# What you are asked to do
Copy out all lines of the listing below that hold "Source".

# Input data

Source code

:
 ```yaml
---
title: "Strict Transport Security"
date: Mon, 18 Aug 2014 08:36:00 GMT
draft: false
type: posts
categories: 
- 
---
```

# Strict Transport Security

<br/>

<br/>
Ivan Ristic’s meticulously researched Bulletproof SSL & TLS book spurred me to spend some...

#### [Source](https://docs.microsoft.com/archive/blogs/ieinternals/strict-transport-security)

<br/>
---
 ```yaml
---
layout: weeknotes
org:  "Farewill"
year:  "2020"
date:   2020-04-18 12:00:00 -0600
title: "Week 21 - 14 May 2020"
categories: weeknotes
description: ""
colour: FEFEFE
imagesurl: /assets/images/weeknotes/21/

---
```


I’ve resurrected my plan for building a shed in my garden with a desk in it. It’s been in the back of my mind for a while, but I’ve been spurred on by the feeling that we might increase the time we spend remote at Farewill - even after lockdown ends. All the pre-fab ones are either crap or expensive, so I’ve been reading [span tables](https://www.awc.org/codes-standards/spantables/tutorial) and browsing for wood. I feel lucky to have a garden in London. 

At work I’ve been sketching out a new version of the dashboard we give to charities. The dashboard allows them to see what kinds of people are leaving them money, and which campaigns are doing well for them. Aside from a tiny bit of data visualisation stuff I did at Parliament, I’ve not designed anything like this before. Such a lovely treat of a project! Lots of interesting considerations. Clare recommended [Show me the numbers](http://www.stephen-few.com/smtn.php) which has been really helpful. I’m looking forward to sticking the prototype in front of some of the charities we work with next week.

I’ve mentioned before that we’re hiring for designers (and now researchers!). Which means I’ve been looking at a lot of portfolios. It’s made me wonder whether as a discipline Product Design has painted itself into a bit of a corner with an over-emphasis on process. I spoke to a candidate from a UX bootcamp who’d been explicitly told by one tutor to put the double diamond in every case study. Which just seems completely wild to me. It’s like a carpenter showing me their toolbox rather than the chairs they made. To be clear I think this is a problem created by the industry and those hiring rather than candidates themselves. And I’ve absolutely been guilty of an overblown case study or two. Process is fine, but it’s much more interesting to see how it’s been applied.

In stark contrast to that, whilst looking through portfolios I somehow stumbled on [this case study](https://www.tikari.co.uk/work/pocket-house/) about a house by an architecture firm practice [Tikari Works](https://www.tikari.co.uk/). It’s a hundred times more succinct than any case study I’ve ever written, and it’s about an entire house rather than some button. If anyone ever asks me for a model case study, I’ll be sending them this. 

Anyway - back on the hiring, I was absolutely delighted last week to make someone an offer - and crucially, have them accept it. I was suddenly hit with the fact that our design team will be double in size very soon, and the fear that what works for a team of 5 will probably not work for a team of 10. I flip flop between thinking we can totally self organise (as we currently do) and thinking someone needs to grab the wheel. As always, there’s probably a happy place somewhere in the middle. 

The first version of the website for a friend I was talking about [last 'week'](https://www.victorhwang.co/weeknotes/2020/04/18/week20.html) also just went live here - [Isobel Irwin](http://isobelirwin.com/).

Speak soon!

# The completed task
Source code
#### [Source](https://docs.microsoft.com/archive/blogs/ieinternals/strict-transport-security)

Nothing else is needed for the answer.